**PROBLEM REQUIREMENTS**
Skipping any pictures, give all of the records below again exactly.

**INFORMATION GIVEN**
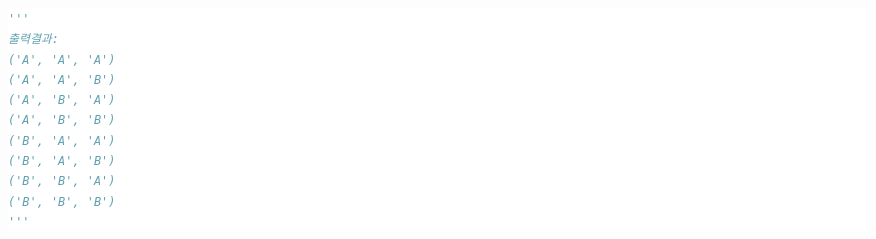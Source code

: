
 ```python
'''
출력결과:
('A', 'A', 'A')
('A', 'A', 'B')
('A', 'B', 'A')
('A', 'B', 'B')
('B', 'A', 'A')
('B', 'A', 'B')
('B', 'B', 'A')
('B', 'B', 'B')
'''
```







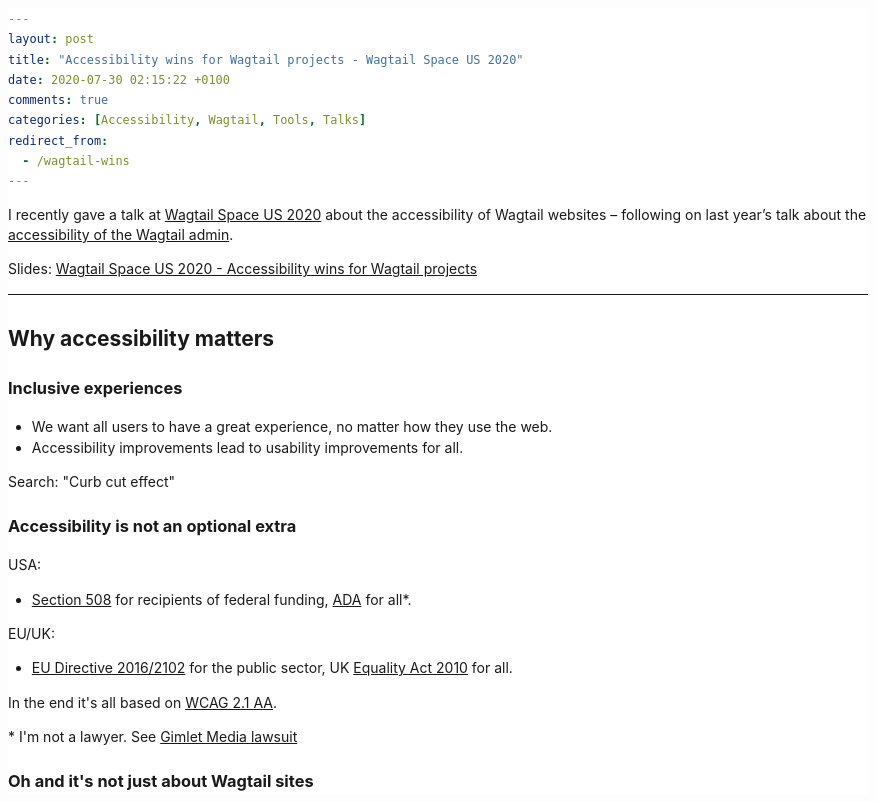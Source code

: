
 ```yaml
---
layout: post
title: "Accessibility wins for Wagtail projects - Wagtail Space US 2020"
date: 2020-07-30 02:15:22 +0100
comments: true
categories: [Accessibility, Wagtail, Tools, Talks]
redirect_from:
  - /wagtail-wins
---
```


I recently gave a talk at [Wagtail Space US 2020](https://us.wagtail.space/) about the accessibility of Wagtail websites – following on last year’s talk about the [accessibility of the Wagtail admin](/making-wagtail-accessible).



<iframe width="560" height="315" src="https://www.youtube-nocookie.com/embed/ZcHfUu_u4e0" frameborder="0" allow="accelerometer; autoplay; encrypted-media; gyroscope; picture-in-picture" allowfullscreen></iframe>

Slides: [Wagtail Space US 2020 - Accessibility wins for Wagtail projects](https://docs.google.com/presentation/d/14iSPklZmrjlMZlaFOBP1Mavt_tmz6vcF_t6cHVCCek8/edit)

---

## Why accessibility matters

### Inclusive experiences

- We want all users to have a great experience, no matter how they use the web.
- Accessibility improvements lead to usability improvements for all.

Search: "Curb cut effect"

### Accessibility is not an optional extra

USA:

- [Section 508](https://section508.gov/) for recipients of federal funding, [ADA](https://www.ada.gov/) for all\*.

EU/UK:

- [EU Directive 2016/2102](https://eur-lex.europa.eu/legal-content/EN/TXT/?uri=CELEX%3A32016L2102) for the public sector, UK [Equality Act 2010](https://www.legislation.gov.uk/ukpga/2010/15/contents) for all.

In the end it's all based on [WCAG 2.1 AA](https://www.w3.org/TR/WCAG21/).

\* I'm not a lawyer. See [Gimlet Media lawsuit](https://gizmodo.com/gimlet-media-sued-for-not-making-podcasts-accessible-to-1844369021)

### Oh and it's not just about Wagtail sites
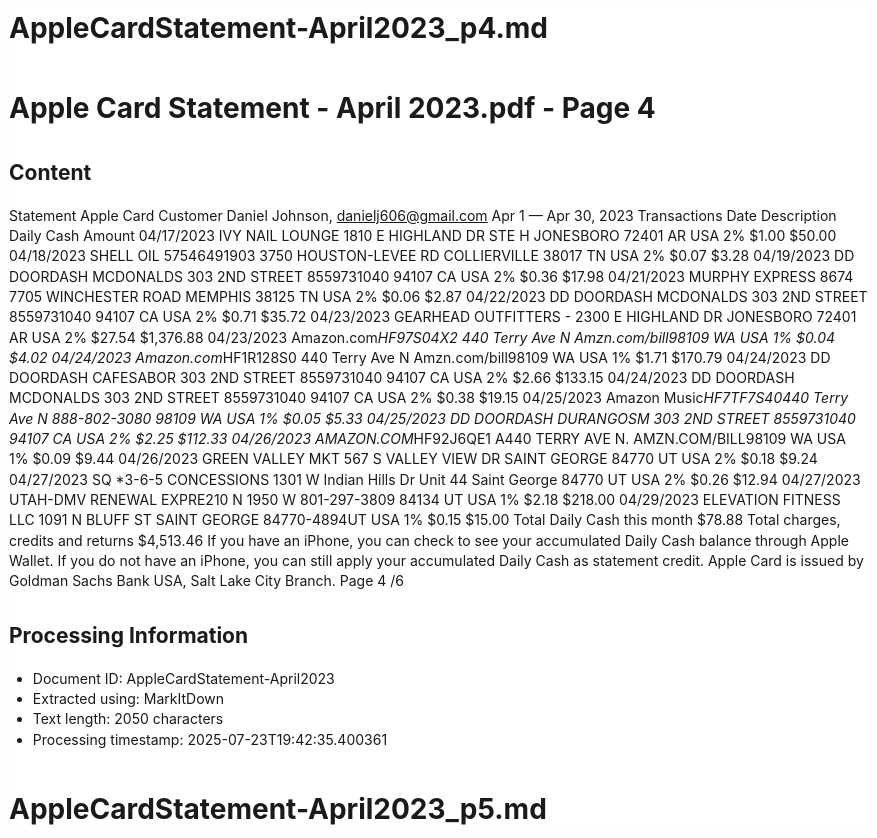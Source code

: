 
# AppleCardStatement-April2023_p4.md



# Apple Card Statement - April 2023.pdf - Page 4

## Content
Statement
Apple Card Customer
Daniel Johnson, danielj606@gmail.com Apr 1 — Apr 30, 2023
Transactions
Date Description Daily Cash Amount
04/17/2023 IVY NAIL LOUNGE 1810 E HIGHLAND DR STE H JONESBORO 72401 AR USA 2% $1.00 $50.00
04/18/2023 SHELL OIL 57546491903 3750 HOUSTON-LEVEE RD COLLIERVILLE 38017 TN USA 2% $0.07 $3.28
04/19/2023 DD DOORDASH MCDONALDS 303 2ND STREET 8559731040 94107 CA USA 2% $0.36 $17.98
04/21/2023 MURPHY EXPRESS 8674 7705 WINCHESTER ROAD MEMPHIS 38125 TN USA 2% $0.06 $2.87
04/22/2023 DD DOORDASH MCDONALDS 303 2ND STREET 8559731040 94107 CA USA 2% $0.71 $35.72
04/23/2023 GEARHEAD OUTFITTERS - 2300 E HIGHLAND DR JONESBORO 72401 AR USA 2% $27.54 $1,376.88
04/23/2023 Amazon.com*HF97S04X2 440 Terry Ave N Amzn.com/bill98109 WA USA 1% $0.04 $4.02
04/24/2023 Amazon.com*HF1R128S0 440 Terry Ave N Amzn.com/bill98109 WA USA 1% $1.71 $170.79
04/24/2023 DD DOORDASH CAFESABOR 303 2ND STREET 8559731040 94107 CA USA 2% $2.66 $133.15
04/24/2023 DD DOORDASH MCDONALDS 303 2ND STREET 8559731040 94107 CA USA 2% $0.38 $19.15
04/25/2023 Amazon Music*HF7TF7S40440 Terry Ave N 888-802-3080 98109 WA USA 1% $0.05 $5.33
04/25/2023 DD DOORDASH DURANGOSM 303 2ND STREET 8559731040 94107 CA USA 2% $2.25 $112.33
04/26/2023 AMAZON.COM*HF92J6QE1 A440 TERRY AVE N. AMZN.COM/BILL98109 WA USA 1% $0.09 $9.44
04/26/2023 GREEN VALLEY MKT 567 S VALLEY VIEW DR SAINT GEORGE 84770 UT USA 2% $0.18 $9.24
04/27/2023 SQ *3-6-5 CONCESSIONS 1301 W Indian Hills Dr Unit 44 Saint George 84770 UT USA 2% $0.26 $12.94
04/27/2023 UTAH-DMV RENEWAL EXPRE210 N 1950 W 801-297-3809 84134 UT USA 1% $2.18 $218.00
04/29/2023 ELEVATION FITNESS LLC 1091 N BLUFF ST SAINT GEORGE 84770-4894UT USA 1% $0.15 $15.00
Total Daily Cash this month $78.88
Total charges, credits and returns $4,513.46
If you have an iPhone, you can check to see your accumulated Daily Cash balance through Apple Wallet. If you do not have an iPhone, you can still apply your accumulated Daily Cash as statement credit.
Apple Card is issued by Goldman Sachs Bank USA, Salt Lake City Branch.
Page 4 /6

## Processing Information
- Document ID: AppleCardStatement-April2023
- Extracted using: MarkItDown
- Text length: 2050 characters
- Processing timestamp: 2025-07-23T19:42:35.400361


# AppleCardStatement-April2023_p5.md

**TASK ANSWER**
Source code

:
 ```python
'''
출력결과:
('A', 'A', 'A')
('A', 'A', 'B')
('A', 'B', 'A')
('A', 'B', 'B')
('B', 'A', 'A')
('B', 'A', 'B')
('B', 'B', 'A')
('B', 'B', 'B')
'''
```







Source code

:
 ```yaml
---
layout: post
title: "Accessibility wins for Wagtail projects - Wagtail Space US 2020"
date: 2020-07-30 02:15:22 +0100
comments: true
categories: [Accessibility, Wagtail, Tools, Talks]
redirect_from:
  - /wagtail-wins
---
```


I recently gave a talk at [Wagtail Space US 2020](https://us.wagtail.space/) about the accessibility of Wagtail websites – following on last year’s talk about the [accessibility of the Wagtail admin](/making-wagtail-accessible).



<iframe width="560" height="315" src="https://www.youtube-nocookie.com/embed/ZcHfUu_u4e0" frameborder="0" allow="accelerometer; autoplay; encrypted-media; gyroscope; picture-in-picture" allowfullscreen></iframe>

Slides: [Wagtail Space US 2020 - Accessibility wins for Wagtail projects](https://docs.google.com/presentation/d/14iSPklZmrjlMZlaFOBP1Mavt_tmz6vcF_t6cHVCCek8/edit)

---

## Why accessibility matters

### Inclusive experiences

- We want all users to have a great experience, no matter how they use the web.
- Accessibility improvements lead to usability improvements for all.

Search: "Curb cut effect"

### Accessibility is not an optional extra

USA:

- [Section 508](https://section508.gov/) for recipients of federal funding, [ADA](https://www.ada.gov/) for all\*.

EU/UK:

- [EU Directive 2016/2102](https://eur-lex.europa.eu/legal-content/EN/TXT/?uri=CELEX%3A32016L2102) for the public sector, UK [Equality Act 2010](https://www.legislation.gov.uk/ukpga/2010/15/contents) for all.

In the end it's all based on [WCAG 2.1 AA](https://www.w3.org/TR/WCAG21/).

\* I'm not a lawyer. See [Gimlet Media lawsuit](https://gizmodo.com/gimlet-media-sued-for-not-making-podcasts-accessible-to-1844369021)

### Oh and it's not just about Wagtail sites
Source code

: 
# AppleCardStatement-April2023_p4.md



# Apple Card Statement - April 2023.pdf - Page 4

## Content
Statement
Apple Card Customer
Daniel Johnson, danielj606@gmail.com Apr 1 — Apr 30, 2023
Transactions
Date Description Daily Cash Amount
04/17/2023 IVY NAIL LOUNGE 1810 E HIGHLAND DR STE H JONESBORO 72401 AR USA 2% $1.00 $50.00
04/18/2023 SHELL OIL 57546491903 3750 HOUSTON-LEVEE RD COLLIERVILLE 38017 TN USA 2% $0.07 $3.28
04/19/2023 DD DOORDASH MCDONALDS 303 2ND STREET 8559731040 94107 CA USA 2% $0.36 $17.98
04/21/2023 MURPHY EXPRESS 8674 7705 WINCHESTER ROAD MEMPHIS 38125 TN USA 2% $0.06 $2.87
04/22/2023 DD DOORDASH MCDONALDS 303 2ND STREET 8559731040 94107 CA USA 2% $0.71 $35.72
04/23/2023 GEARHEAD OUTFITTERS - 2300 E HIGHLAND DR JONESBORO 72401 AR USA 2% $27.54 $1,376.88
04/23/2023 Amazon.com*HF97S04X2 440 Terry Ave N Amzn.com/bill98109 WA USA 1% $0.04 $4.02
04/24/2023 Amazon.com*HF1R128S0 440 Terry Ave N Amzn.com/bill98109 WA USA 1% $1.71 $170.79
04/24/2023 DD DOORDASH CAFESABOR 303 2ND STREET 8559731040 94107 CA USA 2% $2.66 $133.15
04/24/2023 DD DOORDASH MCDONALDS 303 2ND STREET 8559731040 94107 CA USA 2% $0.38 $19.15
04/25/2023 Amazon Music*HF7TF7S40440 Terry Ave N 888-802-3080 98109 WA USA 1% $0.05 $5.33
04/25/2023 DD DOORDASH DURANGOSM 303 2ND STREET 8559731040 94107 CA USA 2% $2.25 $112.33
04/26/2023 AMAZON.COM*HF92J6QE1 A440 TERRY AVE N. AMZN.COM/BILL98109 WA USA 1% $0.09 $9.44
04/26/2023 GREEN VALLEY MKT 567 S VALLEY VIEW DR SAINT GEORGE 84770 UT USA 2% $0.18 $9.24
04/27/2023 SQ *3-6-5 CONCESSIONS 1301 W Indian Hills Dr Unit 44 Saint George 84770 UT USA 2% $0.26 $12.94
04/27/2023 UTAH-DMV RENEWAL EXPRE210 N 1950 W 801-297-3809 84134 UT USA 1% $2.18 $218.00
04/29/2023 ELEVATION FITNESS LLC 1091 N BLUFF ST SAINT GEORGE 84770-4894UT USA 1% $0.15 $15.00
Total Daily Cash this month $78.88
Total charges, credits and returns $4,513.46
If you have an iPhone, you can check to see your accumulated Daily Cash balance through Apple Wallet. If you do not have an iPhone, you can still apply your accumulated Daily Cash as statement credit.
Apple Card is issued by Goldman Sachs Bank USA, Salt Lake City Branch.
Page 4 /6

## Processing Information
- Document ID: AppleCardStatement-April2023
- Extracted using: MarkItDown
- Text length: 2050 characters
- Processing timestamp: 2025-07-23T19:42:35.400361


# AppleCardStatement-April2023_p5.md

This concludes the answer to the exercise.